Grilled Chimichurri Lamb Chops with Griddled (Spanish’ish) Rice & Veggies

March 19, 2021 by zimmysnook Leave a Comment

A top down image of a round platter of grilled lamb lollipops served over mixed vegetable rice and pomegranate arils.

Grilled Chimichurri Lamb Chops with Griddled (Spanish’ish) Rice & Veggies.

This meal is perfect for outdoor get-togethers. All the prep is done ahead of time, so you are not hidden away in the kitchen. Then you spend 15 minutes at the grill while still interacting with your guests.

Start with cooking the onions for the rice, then after you add the other vegetables, throw on the lamb. While the lamb rests, finish up the rice and enjoy!

Ingredients
  • 12-16 lamb chops (from the rack) frenched and trimmed of all but thin layer of fat
  • 1 1/4-1 1/2 cups Chimichurri (recipe here) – divided
  • Flavoured rice (recipe here)
  • 2 lemons cut into halves
  • Maldon salt (or kosher salt)
  • Chopped cilantro or parsley for garnish
Preparation

Place chops in a resealable bag and pour about half of the chimichurri into the bag. Squeeze out the air and seal the bag then massage & move the chops until evenly coated. Place in the fridge for at least 2 hours, but ideally overnight. 
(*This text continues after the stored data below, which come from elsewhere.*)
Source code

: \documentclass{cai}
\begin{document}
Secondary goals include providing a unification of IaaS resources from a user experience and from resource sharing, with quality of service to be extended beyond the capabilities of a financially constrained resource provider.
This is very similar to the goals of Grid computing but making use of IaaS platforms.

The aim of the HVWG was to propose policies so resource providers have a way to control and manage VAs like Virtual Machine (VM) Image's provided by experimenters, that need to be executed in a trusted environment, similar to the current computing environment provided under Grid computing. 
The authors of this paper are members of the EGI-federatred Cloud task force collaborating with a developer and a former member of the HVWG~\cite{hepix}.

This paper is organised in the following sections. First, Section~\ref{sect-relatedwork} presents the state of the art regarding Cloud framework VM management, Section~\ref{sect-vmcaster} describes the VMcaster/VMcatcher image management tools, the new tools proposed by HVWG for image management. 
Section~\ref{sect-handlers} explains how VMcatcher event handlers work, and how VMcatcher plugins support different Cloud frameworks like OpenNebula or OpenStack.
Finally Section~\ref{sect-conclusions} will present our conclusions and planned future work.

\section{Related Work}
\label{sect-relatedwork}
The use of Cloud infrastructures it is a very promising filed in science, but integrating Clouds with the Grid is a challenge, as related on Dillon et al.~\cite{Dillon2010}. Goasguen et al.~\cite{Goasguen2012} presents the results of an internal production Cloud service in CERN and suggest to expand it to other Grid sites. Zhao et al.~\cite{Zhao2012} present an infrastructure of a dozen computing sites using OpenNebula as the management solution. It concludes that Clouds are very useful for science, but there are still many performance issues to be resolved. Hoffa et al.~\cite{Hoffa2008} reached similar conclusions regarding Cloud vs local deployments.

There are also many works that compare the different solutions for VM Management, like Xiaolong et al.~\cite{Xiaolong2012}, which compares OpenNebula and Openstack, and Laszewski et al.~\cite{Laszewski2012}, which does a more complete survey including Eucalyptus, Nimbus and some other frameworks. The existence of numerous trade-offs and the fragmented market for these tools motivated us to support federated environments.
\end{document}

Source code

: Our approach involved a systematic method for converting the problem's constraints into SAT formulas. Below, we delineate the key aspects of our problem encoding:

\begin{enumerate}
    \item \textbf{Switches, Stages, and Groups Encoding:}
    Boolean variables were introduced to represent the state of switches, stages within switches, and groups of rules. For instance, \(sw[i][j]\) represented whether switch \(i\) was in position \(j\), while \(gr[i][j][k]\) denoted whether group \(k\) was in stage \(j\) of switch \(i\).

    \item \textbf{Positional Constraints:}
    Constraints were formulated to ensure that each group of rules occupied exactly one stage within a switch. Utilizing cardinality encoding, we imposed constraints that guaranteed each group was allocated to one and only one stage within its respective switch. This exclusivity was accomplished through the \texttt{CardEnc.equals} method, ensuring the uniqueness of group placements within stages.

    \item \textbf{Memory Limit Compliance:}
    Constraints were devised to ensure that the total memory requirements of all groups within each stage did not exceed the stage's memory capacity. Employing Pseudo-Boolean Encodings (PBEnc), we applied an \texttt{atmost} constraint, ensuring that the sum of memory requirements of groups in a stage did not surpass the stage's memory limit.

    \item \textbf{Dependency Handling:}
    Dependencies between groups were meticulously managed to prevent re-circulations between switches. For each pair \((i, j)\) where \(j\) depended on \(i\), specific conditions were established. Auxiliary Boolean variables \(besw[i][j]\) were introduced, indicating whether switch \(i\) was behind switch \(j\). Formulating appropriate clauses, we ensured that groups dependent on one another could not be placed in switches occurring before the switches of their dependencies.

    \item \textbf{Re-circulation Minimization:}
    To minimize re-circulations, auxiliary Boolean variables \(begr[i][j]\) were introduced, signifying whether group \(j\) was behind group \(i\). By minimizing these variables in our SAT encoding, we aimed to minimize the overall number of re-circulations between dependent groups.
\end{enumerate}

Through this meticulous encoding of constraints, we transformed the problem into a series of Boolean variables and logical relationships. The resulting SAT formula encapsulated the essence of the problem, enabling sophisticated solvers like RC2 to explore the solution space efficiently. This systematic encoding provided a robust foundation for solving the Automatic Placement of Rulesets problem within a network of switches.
Reserve the other half of chimichurri in a well sealed jar to served with finished meal.

Remove the lamb from the fridge 20 minutes prior to cooking.

Preheat your grill on high heat for direct heat grilling.

With the grill lid open, sear the chops on both sides, about a total of 3 1/2 to 4 1/2 minutes for medium-rare. Transfer to a platter, tent with foil and let rest for 3 or 4 minutes. 

Place the lemons, cut side down, on the grill for about 1 minute, turn 90°, and grill for about a minute more. Remove lemons to platter with lamb.

Place the grilled chimichurri lamb chops on the rice and garnish with chopped cilantro (or parsley) and pomegranate arils. Serve with grilled lemon halves, Maldon salt and reserved chimichurri.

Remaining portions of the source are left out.